## YOUR OBJECTIVE
What is needed is an exact transcription of the listing, with the images removed.

## PROVIDED ENTRIES
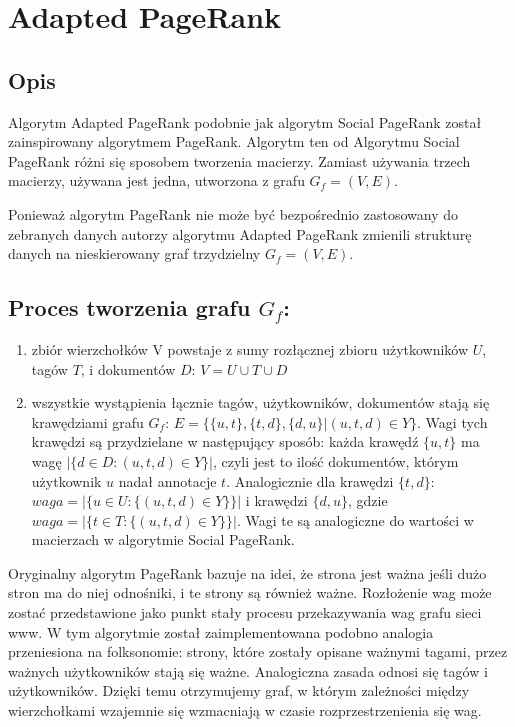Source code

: \section{Adapted PageRank}
\subsection{Opis}

Algorytm Adapted PageRank podobnie jak algorytm Social PageRank został zainspirowany algorytmem PageRank. Algorytm ten od Algorytmu Social PageRank różni się sposobem tworzenia macierzy. Zamiast używania trzech macierzy, używana jest jedna, utworzona z grafu $G_f = (V,E)$.


Ponieważ algorytm PageRank nie może być bezpośrednio zastosowany do zebranych danych autorzy algorytmu Adapted PageRank zmienili strukturę danych na nieskierowany graf trzydzielny $ G_f = (V,E)$.


\subsection*{Proces tworzenia grafu $G_f$:}

\begin{enumerate}
\item zbiór wierzchołków V powstaje z sumy rozłącznej zbioru użytkowników $U$, tagów $T$, i dokumentów $D$: $V = U \cup T \cup D$

\item wszystkie wystąpienia łącznie tagów, użytkowników, dokumentów  stają się krawędziami grafu $G_f$: $E = \{\{u,t\}, \{t,d\} ,\{d,u\} | (u,t,d) \in Y \}$. Wagi tych krawędzi są przydzielane w następujący sposób: każda krawędź $\{u,t\}$ ma wagę $| \{d \in D : (u,t,d) \in Y\}|$, czyli jest to ilość dokumentów, którym użytkownik $u$ nadał annotacje $t$. Analogicznie dla krawędzi $\{t,d\}$: $waga=|\{u \in U : \{(u,t,d) \in Y\}\}|$ i krawędzi $\{d, u\}$, gdzie $waga=| \{t \in T : \{(u,t,d) \in Y \} \} |$. Wagi te są analogiczne do wartości w macierzach w algorytmie Social PageRank.
\end{enumerate}

Oryginalny algorytm PageRank bazuje na idei, że strona jest ważna jeśli dużo stron ma do niej odnośniki, i te strony są również ważne. Rozłożenie wag może zostać przedstawione jako punkt stały procesu przekazywania wag grafu sieci www. W tym algorytmie został zaimplementowana podobno analogia przeniesiona na folksonomie: strony, które zostały opisane ważnymi tagami, przez ważnych użytkowników stają się ważne. Analogiczna zasada odnosi się tagów i użytkowników. Dzięki temu otrzymujemy graf, w którym zależności między wierzchołkami wzajemnie się wzmacniają w czasie rozprzestrzenienia się wag.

## TASK OUTPUT
Source code

: \section{Adapted PageRank}
\subsection{Opis}

Algorytm Adapted PageRank podobnie jak algorytm Social PageRank został zainspirowany algorytmem PageRank. Algorytm ten od Algorytmu Social PageRank różni się sposobem tworzenia macierzy. Zamiast używania trzech macierzy, używana jest jedna, utworzona z grafu $G_f = (V,E)$.


Ponieważ algorytm PageRank nie może być bezpośrednio zastosowany do zebranych danych autorzy algorytmu Adapted PageRank zmienili strukturę danych na nieskierowany graf trzydzielny $ G_f = (V,E)$.


\subsection*{Proces tworzenia grafu $G_f$:}

\begin{enumerate}
\item zbiór wierzchołków V powstaje z sumy rozłącznej zbioru użytkowników $U$, tagów $T$, i dokumentów $D$: $V = U \cup T \cup D$

\item wszystkie wystąpienia łącznie tagów, użytkowników, dokumentów  stają się krawędziami grafu $G_f$: $E = \{\{u,t\}, \{t,d\} ,\{d,u\} | (u,t,d) \in Y \}$. Wagi tych krawędzi są przydzielane w następujący sposób: każda krawędź $\{u,t\}$ ma wagę $| \{d \in D : (u,t,d) \in Y\}|$, czyli jest to ilość dokumentów, którym użytkownik $u$ nadał annotacje $t$. Analogicznie dla krawędzi $\{t,d\}$: $waga=|\{u \in U : \{(u,t,d) \in Y\}\}|$ i krawędzi $\{d, u\}$, gdzie $waga=| \{t \in T : \{(u,t,d) \in Y \} \} |$. Wagi te są analogiczne do wartości w macierzach w algorytmie Social PageRank.
\end{enumerate}

Oryginalny algorytm PageRank bazuje na idei, że strona jest ważna jeśli dużo stron ma do niej odnośniki, i te strony są również ważne. Rozłożenie wag może zostać przedstawione jako punkt stały procesu przekazywania wag grafu sieci www. W tym algorytmie został zaimplementowana podobno analogia przeniesiona na folksonomie: strony, które zostały opisane ważnymi tagami, przez ważnych użytkowników stają się ważne. Analogiczna zasada odnosi się tagów i użytkowników. Dzięki temu otrzymujemy graf, w którym zależności między wierzchołkami wzajemnie się wzmacniają w czasie rozprzestrzenienia się wag.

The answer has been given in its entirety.